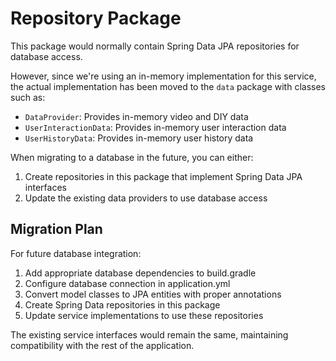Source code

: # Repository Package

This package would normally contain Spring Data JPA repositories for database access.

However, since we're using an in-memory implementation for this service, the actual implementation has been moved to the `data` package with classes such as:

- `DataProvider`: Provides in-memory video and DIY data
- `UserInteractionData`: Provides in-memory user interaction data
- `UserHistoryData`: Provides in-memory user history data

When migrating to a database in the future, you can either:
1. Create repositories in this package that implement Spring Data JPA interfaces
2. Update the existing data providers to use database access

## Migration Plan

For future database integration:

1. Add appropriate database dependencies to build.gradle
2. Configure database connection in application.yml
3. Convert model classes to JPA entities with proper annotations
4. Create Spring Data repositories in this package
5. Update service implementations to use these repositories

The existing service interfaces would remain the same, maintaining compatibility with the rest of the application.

-*-*-

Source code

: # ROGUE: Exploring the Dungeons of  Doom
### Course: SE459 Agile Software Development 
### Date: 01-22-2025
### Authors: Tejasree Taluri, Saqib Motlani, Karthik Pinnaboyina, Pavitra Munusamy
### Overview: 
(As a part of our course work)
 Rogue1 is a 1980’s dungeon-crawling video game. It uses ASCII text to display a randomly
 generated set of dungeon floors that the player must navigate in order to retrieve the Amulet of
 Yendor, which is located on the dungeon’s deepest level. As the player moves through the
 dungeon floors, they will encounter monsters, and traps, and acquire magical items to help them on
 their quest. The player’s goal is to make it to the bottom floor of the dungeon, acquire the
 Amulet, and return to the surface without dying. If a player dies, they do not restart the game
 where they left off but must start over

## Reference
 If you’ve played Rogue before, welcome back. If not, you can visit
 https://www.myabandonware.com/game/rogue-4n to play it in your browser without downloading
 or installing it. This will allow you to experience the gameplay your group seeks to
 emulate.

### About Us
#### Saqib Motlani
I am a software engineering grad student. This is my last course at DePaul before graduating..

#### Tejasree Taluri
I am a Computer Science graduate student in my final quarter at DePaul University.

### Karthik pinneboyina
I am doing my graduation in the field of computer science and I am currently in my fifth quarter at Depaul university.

-*-*-

An exact number is called for here: how many lines across the records contain the word "interfaces". Nothing else belongs in the answer.

2